Tucker Viemeister

Tucker Viemeister, Viemeister Industries

Who are you, professionally speaking?
Although there are benefits to being a little nebulous about what I can do, I have produced a lot of fun, profitable, good things! I call myself the “last industrial designer” because the field has changed so much: digital media has transformed the meaning “mass production” on every level!

How did you choose your design discipline?
I was named after a product—the car my dad, Read Viemeister was designing when I was born! So, I was introduced to design at the beginning of my life.  As I grew up, I saw him making things, playing around with materials, drawing stuff – he was always thinking of ways to make things better. He was having lots of fun too! Couple that with my mother’s desire to improve human social conditions (she became a social worker and a politician) –social imperative with the physical capability – software and hardware. What is a more powerful combination? I could have been a scientist, sculptor or a politician – but why would I want to narrow the possibilities of how I could make the world better?

What are some elements that make your designs distinctive?
Playing with the combination of form, function and ideas – that combination is what distinguishes designers from scientists, politicians or artists: Designers have to make stuff that looks good and work right – we need more who really think about it!

Is your work international, or regionally focused?
Universal! When we developed Good Grips at Smart Design we realized that by addressing a wider range of ergonomic needs, we could make things that were “normal” for more people. This idea of “universal design” applies as well to intangible activities too. That’s why I coined the term “psychonomics” to demonstrate that our minds require handles too!

What is your ideal project or commission?
The “ideal” is “no ideal”. One of the most appealing things about working with David Rockwell is the range of projects we did – one minute we’re working on a casino in Singapore or creating a mobile kitchen to teach kids about nutrition. Now at Ralph Applebaum Associates, we’ll be going in fabulous new directions.

Have you worked in sustainable materials?
The environment is an integral a factor everyone’s work (that’s why ultimately, everyone needs to be a designer!) but there are not very many simple solutions (as Rosanne Rosannadanna used to say: “it’s always something!”).

Who are your top 3 favorite designers?
* Read Viemeister – not just because he was my father, but he could do anything (not just because he was my father). He was a wiz in all media and he thought as much about how to make it, as how people would behave with it.
* Philippe Stark: He makes the coolest shapes and gets them used in the coolest places. I love staying in his hotels and juicing a lemon with his juicer!
* Ted Muehling: everything he makes is beautiful – jewelry, bowls, lamps, doorknobs and his store, shop and his home. Everything he touches is considered and perfect. He is a paradox of simple and plain.
* Jon Stewart: what is “design” but problem solving and reformatting to make things more useful, understandable and kinder? The design of each part of his show is conceived to make us see more clearly and make us happy.

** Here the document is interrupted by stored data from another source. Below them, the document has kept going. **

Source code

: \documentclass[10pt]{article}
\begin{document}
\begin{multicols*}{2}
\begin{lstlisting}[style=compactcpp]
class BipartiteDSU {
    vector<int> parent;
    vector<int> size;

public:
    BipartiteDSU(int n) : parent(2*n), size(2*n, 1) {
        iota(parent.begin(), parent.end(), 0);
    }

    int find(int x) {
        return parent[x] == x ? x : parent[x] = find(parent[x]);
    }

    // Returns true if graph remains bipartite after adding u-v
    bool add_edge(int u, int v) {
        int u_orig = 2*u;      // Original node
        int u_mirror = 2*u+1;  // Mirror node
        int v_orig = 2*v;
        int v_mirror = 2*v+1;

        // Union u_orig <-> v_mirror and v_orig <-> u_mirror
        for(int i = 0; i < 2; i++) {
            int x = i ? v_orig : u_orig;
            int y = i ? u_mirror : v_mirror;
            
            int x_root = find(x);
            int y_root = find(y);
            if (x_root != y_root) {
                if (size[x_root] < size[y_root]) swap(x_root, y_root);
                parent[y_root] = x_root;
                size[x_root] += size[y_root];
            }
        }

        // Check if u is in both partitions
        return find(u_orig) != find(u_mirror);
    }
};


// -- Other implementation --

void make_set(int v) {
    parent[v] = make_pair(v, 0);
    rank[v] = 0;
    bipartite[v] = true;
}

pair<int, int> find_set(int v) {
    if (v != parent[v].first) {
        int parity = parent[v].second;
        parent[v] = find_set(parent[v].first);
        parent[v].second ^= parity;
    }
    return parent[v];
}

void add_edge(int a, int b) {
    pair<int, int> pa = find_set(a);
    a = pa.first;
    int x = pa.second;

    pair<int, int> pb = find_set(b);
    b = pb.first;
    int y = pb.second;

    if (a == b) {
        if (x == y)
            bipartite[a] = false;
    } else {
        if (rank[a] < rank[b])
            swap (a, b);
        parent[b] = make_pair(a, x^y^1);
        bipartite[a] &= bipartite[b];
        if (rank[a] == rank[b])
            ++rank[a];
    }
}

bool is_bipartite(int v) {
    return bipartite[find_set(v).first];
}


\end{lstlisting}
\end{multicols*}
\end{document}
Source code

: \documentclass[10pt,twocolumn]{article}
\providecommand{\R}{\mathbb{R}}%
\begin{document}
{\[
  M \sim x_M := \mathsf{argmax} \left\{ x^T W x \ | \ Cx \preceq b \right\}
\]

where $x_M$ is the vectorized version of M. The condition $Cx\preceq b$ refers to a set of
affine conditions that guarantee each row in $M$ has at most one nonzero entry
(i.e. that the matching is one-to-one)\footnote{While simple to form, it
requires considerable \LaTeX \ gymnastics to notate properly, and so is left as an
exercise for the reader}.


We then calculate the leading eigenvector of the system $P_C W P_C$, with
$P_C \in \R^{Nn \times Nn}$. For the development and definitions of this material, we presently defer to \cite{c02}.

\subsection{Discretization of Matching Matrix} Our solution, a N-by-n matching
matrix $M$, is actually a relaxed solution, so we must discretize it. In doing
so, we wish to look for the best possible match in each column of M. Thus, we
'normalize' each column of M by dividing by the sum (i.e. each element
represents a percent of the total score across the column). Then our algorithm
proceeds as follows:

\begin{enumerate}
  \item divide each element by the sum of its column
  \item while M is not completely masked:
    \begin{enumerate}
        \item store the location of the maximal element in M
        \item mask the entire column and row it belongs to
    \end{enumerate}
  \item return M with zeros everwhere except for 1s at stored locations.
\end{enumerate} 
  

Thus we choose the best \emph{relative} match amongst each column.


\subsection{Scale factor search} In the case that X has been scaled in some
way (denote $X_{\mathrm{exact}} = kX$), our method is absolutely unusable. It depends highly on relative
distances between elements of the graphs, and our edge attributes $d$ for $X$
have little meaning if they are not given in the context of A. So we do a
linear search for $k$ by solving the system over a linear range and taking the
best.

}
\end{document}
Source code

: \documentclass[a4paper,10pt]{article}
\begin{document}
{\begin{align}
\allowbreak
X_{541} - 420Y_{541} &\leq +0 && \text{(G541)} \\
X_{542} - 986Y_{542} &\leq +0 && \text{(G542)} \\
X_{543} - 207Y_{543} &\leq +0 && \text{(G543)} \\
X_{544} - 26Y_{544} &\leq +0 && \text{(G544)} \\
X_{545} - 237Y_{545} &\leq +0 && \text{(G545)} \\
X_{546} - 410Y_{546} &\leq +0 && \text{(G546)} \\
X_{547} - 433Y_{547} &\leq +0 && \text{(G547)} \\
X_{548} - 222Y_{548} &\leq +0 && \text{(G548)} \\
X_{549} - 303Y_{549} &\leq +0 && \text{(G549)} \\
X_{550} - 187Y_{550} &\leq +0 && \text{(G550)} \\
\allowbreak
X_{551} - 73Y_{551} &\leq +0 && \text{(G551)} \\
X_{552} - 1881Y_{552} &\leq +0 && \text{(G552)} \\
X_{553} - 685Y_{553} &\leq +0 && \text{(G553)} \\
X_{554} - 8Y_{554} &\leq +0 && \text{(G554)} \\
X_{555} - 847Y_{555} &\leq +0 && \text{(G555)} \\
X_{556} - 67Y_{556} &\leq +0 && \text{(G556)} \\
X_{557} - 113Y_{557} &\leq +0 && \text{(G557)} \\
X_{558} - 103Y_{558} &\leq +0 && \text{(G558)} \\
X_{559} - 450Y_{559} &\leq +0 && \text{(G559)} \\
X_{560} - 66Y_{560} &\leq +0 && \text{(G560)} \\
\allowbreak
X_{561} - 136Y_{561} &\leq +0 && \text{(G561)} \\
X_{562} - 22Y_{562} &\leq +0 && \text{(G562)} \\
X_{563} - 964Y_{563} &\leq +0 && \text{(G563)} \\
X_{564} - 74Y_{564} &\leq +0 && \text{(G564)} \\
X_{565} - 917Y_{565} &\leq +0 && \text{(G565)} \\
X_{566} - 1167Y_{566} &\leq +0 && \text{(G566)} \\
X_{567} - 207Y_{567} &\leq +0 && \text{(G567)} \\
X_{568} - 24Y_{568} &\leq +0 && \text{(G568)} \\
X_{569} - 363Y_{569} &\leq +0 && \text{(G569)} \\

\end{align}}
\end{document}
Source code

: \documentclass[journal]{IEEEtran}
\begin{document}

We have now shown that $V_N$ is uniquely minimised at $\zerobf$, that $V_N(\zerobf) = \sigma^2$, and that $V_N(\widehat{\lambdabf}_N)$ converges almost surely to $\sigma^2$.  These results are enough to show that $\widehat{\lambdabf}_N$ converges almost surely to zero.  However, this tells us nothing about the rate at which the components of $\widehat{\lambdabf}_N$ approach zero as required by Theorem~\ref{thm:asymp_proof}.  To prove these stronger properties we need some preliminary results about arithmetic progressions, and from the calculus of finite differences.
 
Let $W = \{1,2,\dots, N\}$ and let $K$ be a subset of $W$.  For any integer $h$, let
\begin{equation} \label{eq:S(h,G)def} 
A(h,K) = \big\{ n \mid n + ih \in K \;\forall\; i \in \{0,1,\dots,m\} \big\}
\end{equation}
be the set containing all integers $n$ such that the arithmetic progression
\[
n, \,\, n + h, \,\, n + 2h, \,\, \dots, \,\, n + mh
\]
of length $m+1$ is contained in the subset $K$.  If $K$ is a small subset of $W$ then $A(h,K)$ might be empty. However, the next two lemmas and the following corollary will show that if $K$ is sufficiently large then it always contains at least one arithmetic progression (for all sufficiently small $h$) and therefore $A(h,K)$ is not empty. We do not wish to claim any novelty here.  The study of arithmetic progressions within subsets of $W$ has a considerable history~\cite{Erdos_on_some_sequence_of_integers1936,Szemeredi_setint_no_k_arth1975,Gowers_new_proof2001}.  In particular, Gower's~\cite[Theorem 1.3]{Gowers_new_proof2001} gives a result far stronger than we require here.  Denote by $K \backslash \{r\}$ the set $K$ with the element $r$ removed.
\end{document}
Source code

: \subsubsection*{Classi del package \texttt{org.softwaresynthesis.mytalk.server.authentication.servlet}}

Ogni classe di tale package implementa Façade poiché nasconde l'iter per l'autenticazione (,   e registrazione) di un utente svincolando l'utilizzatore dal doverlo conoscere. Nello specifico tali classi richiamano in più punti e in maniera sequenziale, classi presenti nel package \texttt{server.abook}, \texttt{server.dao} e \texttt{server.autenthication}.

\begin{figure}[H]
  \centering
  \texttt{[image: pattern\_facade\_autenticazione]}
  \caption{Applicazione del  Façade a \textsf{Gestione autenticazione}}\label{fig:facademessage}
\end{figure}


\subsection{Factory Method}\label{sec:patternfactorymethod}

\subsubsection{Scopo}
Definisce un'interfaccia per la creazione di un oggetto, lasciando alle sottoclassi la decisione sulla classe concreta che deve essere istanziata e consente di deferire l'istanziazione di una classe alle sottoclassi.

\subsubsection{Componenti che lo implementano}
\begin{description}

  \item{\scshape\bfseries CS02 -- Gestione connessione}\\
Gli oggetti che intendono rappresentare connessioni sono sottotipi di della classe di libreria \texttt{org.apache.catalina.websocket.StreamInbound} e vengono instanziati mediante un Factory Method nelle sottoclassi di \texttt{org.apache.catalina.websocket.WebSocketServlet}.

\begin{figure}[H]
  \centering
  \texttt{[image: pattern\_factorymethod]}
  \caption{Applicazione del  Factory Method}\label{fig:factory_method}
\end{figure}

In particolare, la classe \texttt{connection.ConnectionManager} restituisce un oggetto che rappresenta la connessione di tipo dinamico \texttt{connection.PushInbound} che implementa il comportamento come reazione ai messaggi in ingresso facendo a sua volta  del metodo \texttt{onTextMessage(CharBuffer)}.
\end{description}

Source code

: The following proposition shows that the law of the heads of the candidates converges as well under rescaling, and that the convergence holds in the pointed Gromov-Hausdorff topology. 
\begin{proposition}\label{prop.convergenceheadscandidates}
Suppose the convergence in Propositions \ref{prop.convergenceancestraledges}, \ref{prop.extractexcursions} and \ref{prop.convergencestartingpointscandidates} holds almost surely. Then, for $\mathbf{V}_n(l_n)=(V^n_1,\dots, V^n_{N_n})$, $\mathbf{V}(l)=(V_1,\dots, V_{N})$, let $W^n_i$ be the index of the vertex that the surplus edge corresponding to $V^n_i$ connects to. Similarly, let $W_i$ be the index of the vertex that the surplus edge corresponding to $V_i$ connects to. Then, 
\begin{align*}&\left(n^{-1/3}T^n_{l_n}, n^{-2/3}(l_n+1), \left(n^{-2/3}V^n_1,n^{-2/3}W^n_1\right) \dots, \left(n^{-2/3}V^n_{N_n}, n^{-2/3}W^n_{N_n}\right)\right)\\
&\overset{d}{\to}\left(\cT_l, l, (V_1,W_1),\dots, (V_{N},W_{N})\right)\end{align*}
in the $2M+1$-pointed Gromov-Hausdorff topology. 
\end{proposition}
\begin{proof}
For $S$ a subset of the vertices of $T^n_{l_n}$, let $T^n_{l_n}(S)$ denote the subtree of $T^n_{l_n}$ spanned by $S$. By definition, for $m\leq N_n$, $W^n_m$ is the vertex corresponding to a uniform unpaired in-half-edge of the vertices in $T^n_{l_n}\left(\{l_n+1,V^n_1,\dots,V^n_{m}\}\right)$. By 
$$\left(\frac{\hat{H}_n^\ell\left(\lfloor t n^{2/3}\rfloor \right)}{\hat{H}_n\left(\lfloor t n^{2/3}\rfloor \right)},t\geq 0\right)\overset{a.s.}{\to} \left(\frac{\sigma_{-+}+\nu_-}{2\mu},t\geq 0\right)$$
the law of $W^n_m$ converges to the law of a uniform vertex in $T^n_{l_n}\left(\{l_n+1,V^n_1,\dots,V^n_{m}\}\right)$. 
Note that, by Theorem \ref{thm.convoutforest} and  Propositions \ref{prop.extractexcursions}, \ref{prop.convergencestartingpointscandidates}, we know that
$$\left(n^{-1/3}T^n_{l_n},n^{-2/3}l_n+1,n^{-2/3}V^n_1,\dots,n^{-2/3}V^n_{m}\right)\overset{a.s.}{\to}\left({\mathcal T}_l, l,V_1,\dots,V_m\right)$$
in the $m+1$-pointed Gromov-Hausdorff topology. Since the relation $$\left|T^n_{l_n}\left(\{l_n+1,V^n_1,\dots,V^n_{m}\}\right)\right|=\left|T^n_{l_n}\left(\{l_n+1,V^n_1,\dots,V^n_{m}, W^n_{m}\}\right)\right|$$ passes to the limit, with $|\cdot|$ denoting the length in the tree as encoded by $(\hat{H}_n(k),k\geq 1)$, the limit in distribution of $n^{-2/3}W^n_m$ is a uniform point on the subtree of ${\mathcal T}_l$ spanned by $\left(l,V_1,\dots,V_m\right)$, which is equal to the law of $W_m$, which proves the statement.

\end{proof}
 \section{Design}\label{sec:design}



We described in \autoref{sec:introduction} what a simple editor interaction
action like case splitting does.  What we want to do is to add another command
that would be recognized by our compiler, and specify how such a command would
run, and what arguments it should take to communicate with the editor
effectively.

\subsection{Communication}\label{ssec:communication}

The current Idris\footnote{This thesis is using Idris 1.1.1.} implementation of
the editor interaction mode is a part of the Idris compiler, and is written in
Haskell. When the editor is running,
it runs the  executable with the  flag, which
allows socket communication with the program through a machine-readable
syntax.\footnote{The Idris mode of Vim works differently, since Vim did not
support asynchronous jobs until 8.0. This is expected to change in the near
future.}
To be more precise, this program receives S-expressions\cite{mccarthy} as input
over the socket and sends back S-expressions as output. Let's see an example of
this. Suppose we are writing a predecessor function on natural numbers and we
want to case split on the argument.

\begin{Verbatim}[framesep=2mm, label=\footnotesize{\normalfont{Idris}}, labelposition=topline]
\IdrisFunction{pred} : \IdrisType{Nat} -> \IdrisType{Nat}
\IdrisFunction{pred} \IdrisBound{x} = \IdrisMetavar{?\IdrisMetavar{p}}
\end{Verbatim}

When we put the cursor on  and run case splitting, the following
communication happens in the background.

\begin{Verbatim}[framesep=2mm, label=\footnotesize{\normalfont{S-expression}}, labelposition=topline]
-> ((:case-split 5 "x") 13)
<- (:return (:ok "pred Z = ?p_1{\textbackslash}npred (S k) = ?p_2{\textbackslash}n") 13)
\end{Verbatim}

What are you currently reading?
Stuff from science fiction by Bruce Sterling and Neal Stevenson to popular psychology like Malcolm Gladstone and Steven Holt, but right now I’m reading a book by Randall Rothenberg called “Where the Suckers Moon: The Life and Death of an Advertising Campaign.” I started it because there is a section about my friend Tibor Kalman shooting a TV spot – but the detailed workings of the advertising are fascinating.

What advise can you offer to a new graduate?
Jobs are changing and disappearing, but that doesn’t mean that the need for design is going away!  In fact there are obviously more problems now! The trick is figuring how to impact those problems and how to support yourself at the same time. There is plenty to do – be creative about how you accomplish things!

How did you get your first paying design job?
(Not counting being a paper boy?)
When I graduated from Pratt there was a terrible recession, I lugged my portfolio around for weeks and finally one day Wyman and Cannan hired me and I went to work the same day! It was a perfect place for me –all the projects were multi-dimensional and our approach wasn’t affected by the media (we designed exhibits with the same care as a wayfinding graphic symbols).

What do you do for inspiration?
I always check out all the design award programs, like Spark to see the best that our profession is doing! Really, I never seem to lack inspiration – what I do need more of is more time.